_WHAT IS EXPECTED_:
When a line in the records contains the string "recipient", copy that line.

Pictures paired with source code
------------------------------------
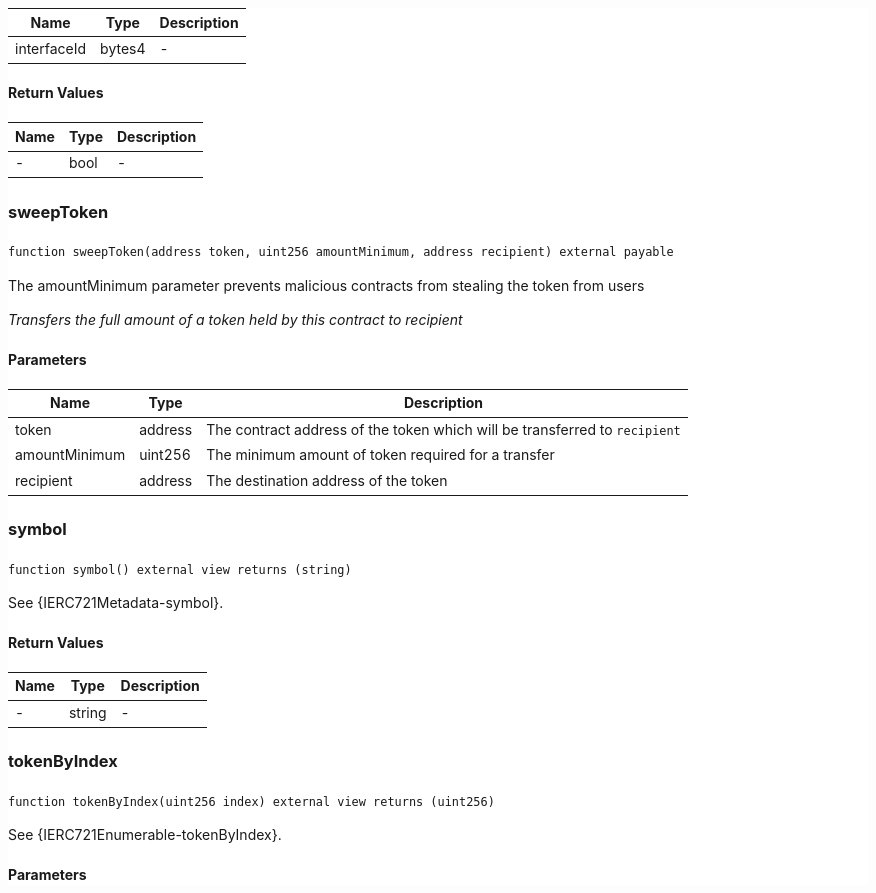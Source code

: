 | Name | Type | Description |
|---|---|---|
| interfaceId | bytes4 | - |

#### Return Values

| Name | Type | Description |
|---|---|---|
| - | bool | - |

### sweepToken
```solidity
function sweepToken(address token, uint256 amountMinimum, address recipient) external payable
```

            
The amountMinimum parameter prevents malicious contracts from stealing the token from users

            
*Transfers the full amount of a token held by this contract to recipient*
#### Parameters

| Name | Type | Description |
|---|---|---|
| token | address | The contract address of the token which will be transferred to `recipient` |
| amountMinimum | uint256 | The minimum amount of token required for a transfer |
| recipient | address | The destination address of the token |

### symbol
```solidity
function symbol() external view returns (string)
```

            
See {IERC721Metadata-symbol}.

            
#### Return Values

| Name | Type | Description |
|---|---|---|
| - | string | - |

### tokenByIndex
```solidity
function tokenByIndex(uint256 index) external view returns (uint256)
```

            
See {IERC721Enumerable-tokenByIndex}.

            
#### Parameters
------------------------------------
_EXERCISE RESPONSE_:
function sweepToken(address token, uint256 amountMinimum, address recipient) external payable
*Transfers the full amount of a token held by this contract to recipient*
| token | address | The contract address of the token which will be transferred to `recipient` |
| recipient | address | The destination address of the token |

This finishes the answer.